Mais l'innovation ne s'arrête pas là. Cette application sera certainement développée en dehors de l'Europe, où le RGPD fait peser trop d'incertitudes sur ce projet, et les investisseurs localiseront leurs traitements là où ce sera plus simple. L'Afrique, le Moyen-Orient et l'Asie ne manqueront pas de pays qui accueilleront ces nouveaux "centres de traitements" à bras ouverts.
Pour GreenSI, après le dumping fiscal qui exploite les écarts de réglementation à l'échelle de la planète, l'Europe est en train de créer les bases du "dumping traitement des données" en créant une telle distortion dans la localisation des captures des données et des traitements.
En revanche, une fois cette IA développée et codée dans une caméra, on pourra l'exploiter en Europe. Ainsi , sans aucun stockage, cette caméra intelligente permettra de mettre en œuvre son intelligence en temps réel sans enfreindre aucun règlement. Ce bijou aura donc été développé par des ingénieurs non localisés en Europe ; et les millions d'emplois pour l'apprentissage de l'IA de nos prévisions seront également localisés en dehors de l'Europe. D'où la prudence affichée par GreenSI sur les prévisions en matière d'IA.

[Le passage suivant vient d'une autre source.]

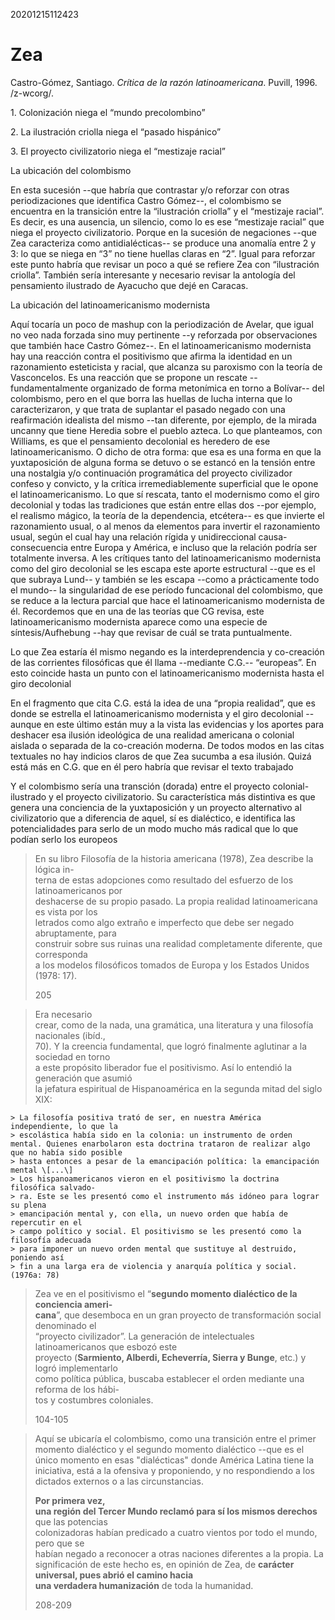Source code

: 20201215112423

# Zea

Castro-Gómez, Santiago. _Crítica de la razón latinoamericana_. Puvill, 1996. /z-wcorg/.

1\. Colonización niega el “mundo precolombino”

2\. La ilustración criolla niega el “pasado hispánico”

3\. El proyecto civilizatorio niega el “mestizaje racial”

La ubicación del colombismo

En esta sucesión --que habría que contrastar y/o reforzar con otras periodizaciones que identifica Castro Gómez--, el colombismo se encuentra en la transición entre la “ilustración criolla” y el “mestizaje racial”. Es decir, es una ausencia, un silencio, como lo es ese “mestizaje racial” que niega el proyecto civilizatorio. Porque en la sucesión de negaciones --que Zea caracteriza como antidialécticas-- se produce una anomalía entre 2 y 3: lo que se niega en “3” no tiene huellas claras en “2”. Igual para reforzar este punto habría que revisar un poco a qué se refiere Zea con “ilustración criolla”. También sería interesante y necesario revisar la antología del pensamiento ilustrado de Ayacucho que dejé en Caracas.

La ubicación del latinoamericanismo modernista

Aquí tocaría un poco de mashup con la periodización de Avelar, que igual no veo nada forzada sino muy pertinente --y reforzada por observaciones que también hace Castro Gómez--. En el latinoamericanismo modernista hay una reacción contra el positivismo que afirma la identidad en un razonamiento esteticista y racial, que alcanza su paroxismo con la teoría de Vasconcelos. Es una reacción que se propone un rescate --fundamentalmente organizado de forma metonímica en torno a Bolívar-- del colombismo, pero en el que borra las huellas de lucha interna que lo caracterizaron, y que trata de suplantar el pasado negado con una reafirmación idealista del mismo --tan diferente, por ejemplo, de la mirada uncanny que tiene Heredia sobre el pueblo azteca. Lo que planteamos, con Williams, es que el pensamiento decolonial es heredero de ese latinoamericanismo. O dicho de otra forma: que esa es una forma en que la yuxtaposición de alguna forma se detuvo o se estancó en la tensión entre una nostalgia y/o continuación programática del proyecto civilizador confeso y convicto, y la crítica irremediablemente superficial que le opone el latinoamericanismo. Lo que sí rescata, tanto el modernismo como el giro decolonial y todas las tradiciones que están entre ellas dos --por ejemplo, el realismo mágico, la teoría de la dependencia, etcétera-- es que invierte el razonamiento usual, o al menos da elementos para invertir el razonamiento usual, según el cual hay una relación rígida y unidireccional causa-consecuencia entre Europa y América, e incluso que la relación podría ser totalmente inversa. A les crítiques tanto del latinoamericanismo modernista como del giro decolonial se les escapa este aporte estructural --que es el que subraya Lund-- y también se les escapa --como a prácticamente todo el mundo-- la singularidad de ese período funcacional del colombismo, que se reduce a la lectura parcial que hace el latinoamericanismo modernista de él. Recordemos que en una de las teorías que CG revisa, este latinoamericanismo modernista aparece como una especie de síntesis/Aufhebung --hay que revisar de cuál se trata puntualmente.

Lo que Zea estaría él mismo negando es la interdeprendencia y co-creación de las corrientes filosóficas que él llama --mediante C.G.-- “europeas”. En esto coincide hasta un punto con el latinoamericanismo modernista hasta el giro decolonial

En el fragmento que cita C.G. está la idea de una “propia realidad”, que es donde se estrella el latinoamericanismo modernista y el giro decolonial --aunque en este último están muy a la vista las evidencias y los aportes para deshacer esa ilusión ideológica de una realidad americana o colonial aislada o separada de la co-creación moderna. De todos modos en las citas textuales no hay indicios claros de que Zea sucumba a esa ilusión. Quizá está más en C.G. que en él pero habría que revisar el texto trabajado

Y el colombismo sería una transción (dorada) entre el proyecto colonial-ilustrado y el proyecto civilizatorio. Su característica más distintiva es que genera una conciencia de la yuxtaposición y un proyecto alternativo al civilizatorio que a diferencia de aquel, sí es dialéctico, e identifica las potencialidades para serlo de un modo mucho más radical que lo que podían serlo los europeos


> En su libro Filosofía de la historia americana (1978), Zea describe la lógica in-  
> terna de estas adopciones como resultado del esfuerzo de los latinoamericanos por  
> deshacerse de su propio pasado. La propia realidad latinoamericana es vista por los  
> letrados como algo extraño e imperfecto que debe ser negado abruptamente, para  
> construir sobre sus ruinas una realidad completamente diferente, que corresponda  
> a los modelos filosóficos tomados de Europa y los Estados Unidos (1978: 17).
> 
> 205


> Era necesario  
> crear, como de la nada, una gramática, una literatura y una filosofía nacionales (ibíd.,  
> 70). Y la creencia fundamental, que logró finalmente aglutinar a la sociedad en torno  
> a este propósito liberador fue el positivismo. Así lo entendió la generación que asumió  
> la jefatura espiritual de Hispanoamérica en la segunda mitad del siglo XIX:

    > La filosofía positiva trató de ser, en nuestra América independiente, lo que la  
    > escolástica había sido en la colonia: un instrumento de orden mental. Quienes enarbolaron esta doctrina trataron de realizar algo que no había sido posible  
    > hasta entonces a pesar de la emancipación política: la emancipación mental \[...\]  
    > Los hispanoamericanos vieron en el positivismo la doctrina filosófica salvado-  
    > ra. Este se les presentó como el instrumento más idóneo para lograr su plena  
    > emancipación mental y, con ella, un nuevo orden que había de repercutir en el  
    > campo político y social. El positivismo se les presentó como la filosofía adecuada  
    > para imponer un nuevo orden mental que sustituye al destruido, poniendo así  
    > fin a una larga era de violencia y anarquía política y social. (1976a: 78)


> Zea ve en el positivismo el “**segundo momento dialéctico de la conciencia ameri-**  
> **cana**”, que desemboca en un gran proyecto de transformación social denominado el  
> “proyecto civilizador”. La generación de intelectuales latinoamericanos que esbozó este  
> proyecto (**Sarmiento, Alberdi, Echeverría, Sierra y Bunge**, etc.) y logró implementarlo  
> como política pública, buscaba establecer el orden mediante una reforma de los hábi-  
> tos y costumbres coloniales.
> 
> 104-105


> Aquí se ubicaría el colombismo, como una transición entre el primer momento dialéctico y el segundo momento dialéctico --que es el único momento en esas "dialécticas" donde América Latina tiene la iniciativa, está a la ofensiva y proponiendo, y no respondiendo a los dictados externos o a las circunstancias.
> 
> **Por primera vez,**  
> **una región del Tercer Mundo reclamó para sí los mismos derechos** que las potencias  
> colonizadoras habían predicado a cuatro vientos por todo el mundo, pero que se  
> habían negado a reconocer a otras naciones diferentes a la propia. La significación de este hecho es, en opinión de Zea, de **carácter universal, pues abrió el camino hacia**  
> **una verdadera humanización** de toda la humanidad.
> 
> 208-209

On peut aussi imaginer qu'ils puissent être localisés en Europe de manière "irrégulière" pour prendre l'image du travail non déclaré et l'étendre aux "traitements non déclarés"...
Le RGPD va mobiliser les rares ressources qui comprennent le sujet et les données, va créer des doutes sur les usages et demander de multiples validations (comme on les aiment) pour les projets de traitement de données.
De là à dire que le RGPD va bloquer en Europe des projets d'innovation majeurs, il n'y a qu'un pas que GreenSI franchi sans aucune hésitation.
Le crin de cheval qui retenait l'épée de Damoclès ne pourra que lâcher...
Et puis derrière le RGPD se cache également le règlement "ePrivacy", qui va demander d'obtenir l'accord des consommateurs pour tout enregistrement d'information, et qui va en l'état acter la fin des cookies (légaux) en Europe.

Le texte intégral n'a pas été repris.